◆ **About this exercise**: The lines below may contain the word "implementation". Please count those that do and give the number alone.

(Records from a collection)
· · ·

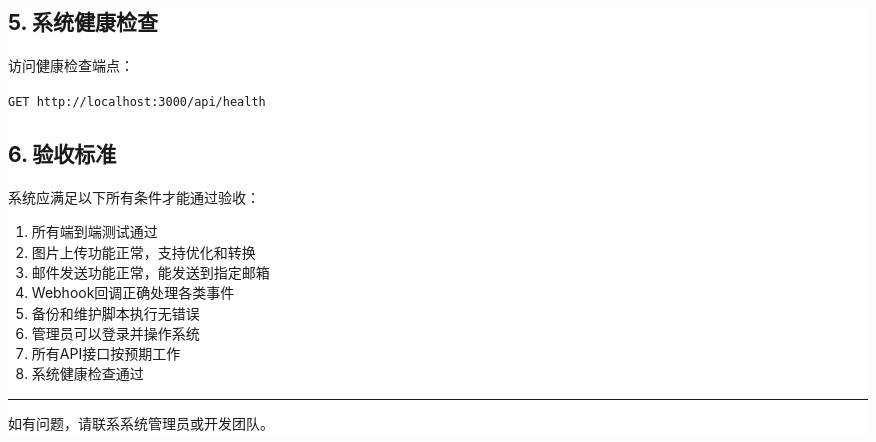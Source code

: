 ## 5. 系统健康检查

访问健康检查端点：
```
GET http://localhost:3000/api/health
```

## 6. 验收标准

系统应满足以下所有条件才能通过验收：

1. 所有端到端测试通过
2. 图片上传功能正常，支持优化和转换
3. 邮件发送功能正常，能发送到指定邮箱
4. Webhook回调正确处理各类事件
5. 备份和维护脚本执行无错误
6. 管理员可以登录并操作系统
7. 所有API接口按预期工作
8. 系统健康检查通过

---

如有问题，请联系系统管理员或开发团队。 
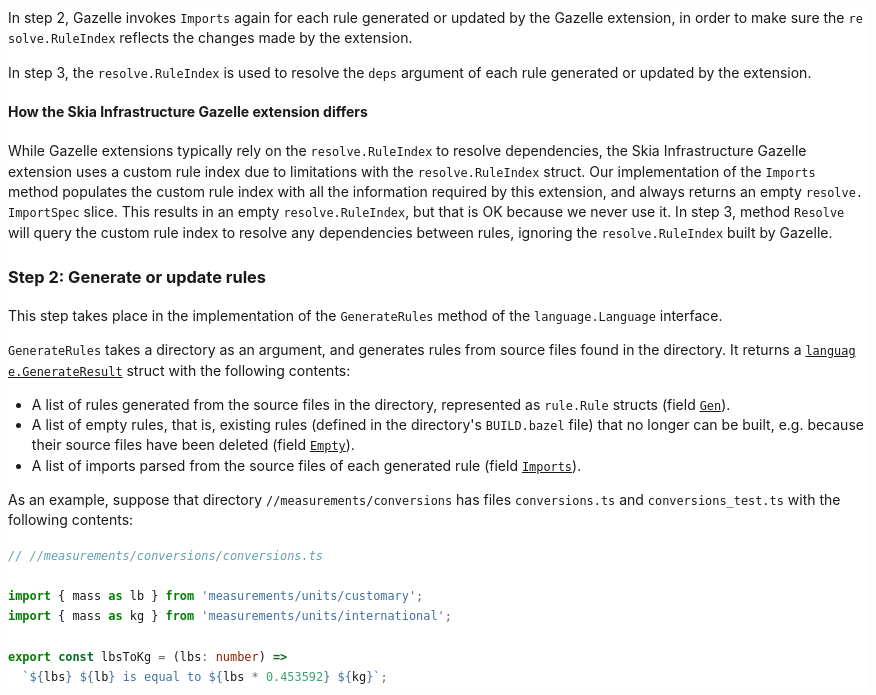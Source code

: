 In step 2, Gazelle invokes `Imports` again for each rule generated or updated by the Gazelle
extension, in order to make sure the `resolve.RuleIndex` reflects the changes made by the extension.

In step 3, the `resolve.RuleIndex` is used to resolve the `deps` argument of each rule generated or
updated by the extension.

#### How the Skia Infrastructure Gazelle extension differs

While Gazelle extensions typically rely on the `resolve.RuleIndex` to resolve dependencies, the
Skia Infrastructure Gazelle extension uses a custom rule index due to limitations with the
`resolve.RuleIndex` struct. Our implementation of the `Imports` method populates the custom rule
index with all the information required by this extension, and always returns an empty
`resolve.ImportSpec` slice. This results in an empty `resolve.RuleIndex`, but that is OK because we
never use it. In step 3, method `Resolve` will query the custom rule index to resolve any
dependencies between rules, ignoring the `resolve.RuleIndex` built by Gazelle.

### Step 2: Generate or update rules

This step takes place in the implementation of the `GenerateRules` method of the `language.Language`
interface.

`GenerateRules` takes a directory as an argument, and generates rules from source files found in the
directory. It returns a
[`language.GenerateResult`](https://pkg.go.dev/github.com/bazelbuild/bazel-gazelle@v0.23.0/language#GenerateResult)
struct with the following contents:

- A list of rules generated from the source files in the directory, represented as `rule.Rule`
  structs (field
  [`Gen`](https://github.com/bazelbuild/bazel-gazelle/blob/e9091445339de2ba7c01c3561f751b64a7fab4a5/language/lang.go#L139)).
- A list of empty rules, that is, existing rules (defined in the directory's `BUILD.bazel` file)
  that no longer can be built, e.g. because their source files have been deleted (field
  [`Empty`](https://github.com/bazelbuild/bazel-gazelle/blob/e9091445339de2ba7c01c3561f751b64a7fab4a5/language/lang.go#L144)).
- A list of imports parsed from the source files of each generated rule (field
  [`Imports`](https://github.com/bazelbuild/bazel-gazelle/blob/e9091445339de2ba7c01c3561f751b64a7fab4a5/language/lang.go#L150)).

As an example, suppose that directory `//measurements/conversions` has files `conversions.ts` and
`conversions_test.ts` with the following contents:

```typescript
// //measurements/conversions/conversions.ts

import { mass as lb } from 'measurements/units/customary';
import { mass as kg } from 'measurements/units/international';

export const lbsToKg = (lbs: number) =>
  `${lbs} ${lb} is equal to ${lbs * 0.453592} ${kg}`;
```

· · ·

◆ **Exercise answer**: 2